29. Rxe7 Nxc5 30. Nxc5 Rxc5

Reaching the time control. Black has quite a lead on the clock in a quickplay finish, so White must rustle upsomething

31. Qd2

And White offers a draw, letting Black believe I don't think I have any winning chances, which of course Black declines.

There comes a moment when a kill is no longer clear, but it's psychologically hard to accept the other guy deserves to live after being chased all over the forest for the previous hour. So one plays on for a loss in the climactic final 30 minutes. I've done it so many times. Of course Black's quite entitled to play on with all those bits surrounding my king, but now he's so busy tring to win down my end that he might not look too carefully what's happening around his own goalmouth. (OK, ok I know I'm mixing horror spoofs with footballing metaphors but have you seen some of those soccer stars' haircuts lately?)
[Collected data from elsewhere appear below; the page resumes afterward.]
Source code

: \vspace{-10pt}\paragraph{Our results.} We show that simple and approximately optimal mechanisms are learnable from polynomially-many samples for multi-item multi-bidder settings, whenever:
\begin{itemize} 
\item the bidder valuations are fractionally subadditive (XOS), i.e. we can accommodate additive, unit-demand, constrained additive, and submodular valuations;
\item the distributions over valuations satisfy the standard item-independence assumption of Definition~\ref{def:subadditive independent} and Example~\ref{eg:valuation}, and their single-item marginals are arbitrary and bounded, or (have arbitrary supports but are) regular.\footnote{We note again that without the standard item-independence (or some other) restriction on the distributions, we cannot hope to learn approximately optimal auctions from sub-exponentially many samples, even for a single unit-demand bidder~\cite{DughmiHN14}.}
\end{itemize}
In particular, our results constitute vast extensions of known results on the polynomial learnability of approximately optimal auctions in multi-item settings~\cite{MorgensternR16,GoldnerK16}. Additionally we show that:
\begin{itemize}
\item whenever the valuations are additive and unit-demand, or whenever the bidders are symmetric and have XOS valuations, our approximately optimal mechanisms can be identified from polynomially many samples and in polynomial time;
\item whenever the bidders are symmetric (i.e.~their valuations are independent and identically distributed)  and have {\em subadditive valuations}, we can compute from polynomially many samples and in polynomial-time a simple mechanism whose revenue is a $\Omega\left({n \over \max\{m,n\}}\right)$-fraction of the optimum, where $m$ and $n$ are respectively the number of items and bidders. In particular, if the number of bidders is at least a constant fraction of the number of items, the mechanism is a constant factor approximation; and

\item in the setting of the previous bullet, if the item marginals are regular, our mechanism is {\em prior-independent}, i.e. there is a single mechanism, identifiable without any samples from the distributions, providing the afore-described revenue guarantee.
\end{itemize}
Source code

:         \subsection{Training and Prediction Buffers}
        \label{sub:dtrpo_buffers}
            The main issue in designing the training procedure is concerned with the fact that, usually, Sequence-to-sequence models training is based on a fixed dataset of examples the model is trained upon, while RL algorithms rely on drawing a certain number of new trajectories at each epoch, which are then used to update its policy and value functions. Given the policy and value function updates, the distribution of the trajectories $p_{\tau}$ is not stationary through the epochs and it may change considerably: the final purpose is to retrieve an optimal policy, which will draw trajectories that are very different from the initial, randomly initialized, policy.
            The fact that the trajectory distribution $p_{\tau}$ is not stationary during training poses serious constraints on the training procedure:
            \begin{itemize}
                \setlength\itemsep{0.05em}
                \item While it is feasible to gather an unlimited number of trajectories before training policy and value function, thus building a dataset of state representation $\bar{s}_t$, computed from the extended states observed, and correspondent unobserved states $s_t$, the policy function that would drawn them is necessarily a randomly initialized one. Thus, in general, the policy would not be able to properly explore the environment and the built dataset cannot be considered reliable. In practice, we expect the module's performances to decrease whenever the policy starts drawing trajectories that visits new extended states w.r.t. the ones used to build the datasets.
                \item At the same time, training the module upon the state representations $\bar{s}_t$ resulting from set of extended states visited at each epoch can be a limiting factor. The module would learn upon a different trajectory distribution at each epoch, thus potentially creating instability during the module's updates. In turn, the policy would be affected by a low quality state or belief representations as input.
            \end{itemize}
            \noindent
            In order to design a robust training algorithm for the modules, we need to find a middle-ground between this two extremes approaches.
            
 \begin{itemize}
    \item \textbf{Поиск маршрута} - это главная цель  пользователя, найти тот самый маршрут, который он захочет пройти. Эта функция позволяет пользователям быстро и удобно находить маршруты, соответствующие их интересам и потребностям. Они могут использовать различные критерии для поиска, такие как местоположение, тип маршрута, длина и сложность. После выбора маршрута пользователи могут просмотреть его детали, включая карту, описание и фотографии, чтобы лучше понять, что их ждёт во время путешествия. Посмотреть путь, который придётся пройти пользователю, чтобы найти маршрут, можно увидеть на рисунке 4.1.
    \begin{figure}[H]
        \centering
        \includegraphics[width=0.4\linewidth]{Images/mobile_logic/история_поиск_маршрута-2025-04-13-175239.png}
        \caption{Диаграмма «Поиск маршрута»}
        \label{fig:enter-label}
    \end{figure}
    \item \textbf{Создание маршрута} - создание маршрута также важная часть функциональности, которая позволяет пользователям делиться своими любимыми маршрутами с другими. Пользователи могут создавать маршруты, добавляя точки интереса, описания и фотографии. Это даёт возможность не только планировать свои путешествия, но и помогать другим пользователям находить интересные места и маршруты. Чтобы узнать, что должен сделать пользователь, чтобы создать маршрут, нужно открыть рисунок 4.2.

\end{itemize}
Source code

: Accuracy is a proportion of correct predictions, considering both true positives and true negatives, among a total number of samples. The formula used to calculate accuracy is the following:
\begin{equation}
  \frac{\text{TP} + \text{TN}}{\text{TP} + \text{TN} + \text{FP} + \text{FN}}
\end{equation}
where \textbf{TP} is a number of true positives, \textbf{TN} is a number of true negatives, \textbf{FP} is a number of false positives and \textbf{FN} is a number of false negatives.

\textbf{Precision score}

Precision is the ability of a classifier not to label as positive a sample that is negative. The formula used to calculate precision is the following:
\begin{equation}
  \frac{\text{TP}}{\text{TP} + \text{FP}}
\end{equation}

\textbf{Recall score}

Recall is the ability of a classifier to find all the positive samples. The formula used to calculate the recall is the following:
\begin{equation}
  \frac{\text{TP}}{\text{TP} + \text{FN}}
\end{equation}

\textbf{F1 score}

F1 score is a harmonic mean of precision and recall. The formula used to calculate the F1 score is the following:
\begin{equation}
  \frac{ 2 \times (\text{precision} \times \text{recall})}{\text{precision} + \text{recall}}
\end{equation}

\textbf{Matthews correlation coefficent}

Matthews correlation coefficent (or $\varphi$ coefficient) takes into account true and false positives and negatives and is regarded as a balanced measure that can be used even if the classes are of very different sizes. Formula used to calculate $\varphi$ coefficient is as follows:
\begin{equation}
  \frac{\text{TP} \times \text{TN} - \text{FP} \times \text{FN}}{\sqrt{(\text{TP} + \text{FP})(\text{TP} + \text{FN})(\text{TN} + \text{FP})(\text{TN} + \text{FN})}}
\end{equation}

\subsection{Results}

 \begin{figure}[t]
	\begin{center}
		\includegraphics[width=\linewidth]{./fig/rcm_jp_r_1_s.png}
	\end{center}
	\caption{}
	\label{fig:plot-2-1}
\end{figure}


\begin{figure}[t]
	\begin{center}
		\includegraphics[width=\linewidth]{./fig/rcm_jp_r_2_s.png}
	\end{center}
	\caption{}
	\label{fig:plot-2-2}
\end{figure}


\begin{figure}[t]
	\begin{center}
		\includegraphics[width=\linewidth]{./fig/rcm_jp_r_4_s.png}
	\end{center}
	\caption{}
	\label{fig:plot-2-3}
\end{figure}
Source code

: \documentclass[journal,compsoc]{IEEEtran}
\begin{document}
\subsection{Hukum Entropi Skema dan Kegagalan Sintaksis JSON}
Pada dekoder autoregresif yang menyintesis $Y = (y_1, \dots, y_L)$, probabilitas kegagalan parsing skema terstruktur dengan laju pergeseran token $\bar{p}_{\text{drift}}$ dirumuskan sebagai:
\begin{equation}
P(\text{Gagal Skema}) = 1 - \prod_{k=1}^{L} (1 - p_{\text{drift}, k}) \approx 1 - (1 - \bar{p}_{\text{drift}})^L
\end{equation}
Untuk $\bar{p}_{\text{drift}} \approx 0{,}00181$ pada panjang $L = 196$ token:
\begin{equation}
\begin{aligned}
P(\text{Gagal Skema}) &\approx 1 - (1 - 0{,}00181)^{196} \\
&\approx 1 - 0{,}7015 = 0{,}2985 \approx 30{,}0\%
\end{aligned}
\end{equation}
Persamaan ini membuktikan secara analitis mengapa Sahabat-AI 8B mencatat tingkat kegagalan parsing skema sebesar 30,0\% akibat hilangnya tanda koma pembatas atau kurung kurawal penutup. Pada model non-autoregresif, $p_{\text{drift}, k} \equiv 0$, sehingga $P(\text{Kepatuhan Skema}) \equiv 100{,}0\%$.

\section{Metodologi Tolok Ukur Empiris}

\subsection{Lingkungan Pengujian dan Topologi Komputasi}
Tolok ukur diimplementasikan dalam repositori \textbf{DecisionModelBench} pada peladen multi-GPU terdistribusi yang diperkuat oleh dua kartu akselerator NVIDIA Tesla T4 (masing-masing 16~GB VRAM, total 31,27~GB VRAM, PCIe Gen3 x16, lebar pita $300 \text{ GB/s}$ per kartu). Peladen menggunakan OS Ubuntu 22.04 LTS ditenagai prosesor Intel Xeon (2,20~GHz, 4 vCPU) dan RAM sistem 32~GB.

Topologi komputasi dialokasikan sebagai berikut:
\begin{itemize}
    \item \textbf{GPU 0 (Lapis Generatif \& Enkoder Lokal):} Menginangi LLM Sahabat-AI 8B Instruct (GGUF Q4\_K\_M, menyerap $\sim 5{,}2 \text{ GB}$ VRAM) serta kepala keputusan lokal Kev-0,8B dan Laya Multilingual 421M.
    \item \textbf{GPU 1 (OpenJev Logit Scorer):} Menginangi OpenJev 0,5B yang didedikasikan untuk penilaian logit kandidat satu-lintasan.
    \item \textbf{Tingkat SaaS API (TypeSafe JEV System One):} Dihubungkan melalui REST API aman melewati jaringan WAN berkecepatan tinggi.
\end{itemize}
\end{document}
31... Rhc8 32. Rd1 Rc2 33. Qd6+

Setting a devious trap, which the immediate Qb4 would not.

33... R8c7 34. Qd8+ Rc8 35. Qd6+ Ka8 36. Qb4 Qxb4 37. axb4 R2c7??

Black has overlooked the difference between a K on b8 and a8 in his eagerness to play on.

38. Rxc7

And Black resigns in view of Rxc7; 39. Rd8+ and mates.


I've decided to give up ultra-violence for a while and return to the solid technique that originally got my grade up into the 150's. Swamping is all very well when you want to try to snatch a point off a heffalump. But ultimately the way to success in chess is paved with self-restraint, careful planning and hard analysis, as described in Nimzowich's My System and Kotov's three books Think/Play/Train Like A Grandmaster.


I'll leave you with some closing thoughts on The Way of the Swamp:

To swamp or not to swamp, that is the question. Whether 'tis nobler to 'ave a right good go and enjoy chess to the max.

Do not concern yourself with victory or defeat, be one with the moment. And the moment is jammy.

Don't try this at home Unless you too are a man or woman not afraid of the feel of jam on your hands.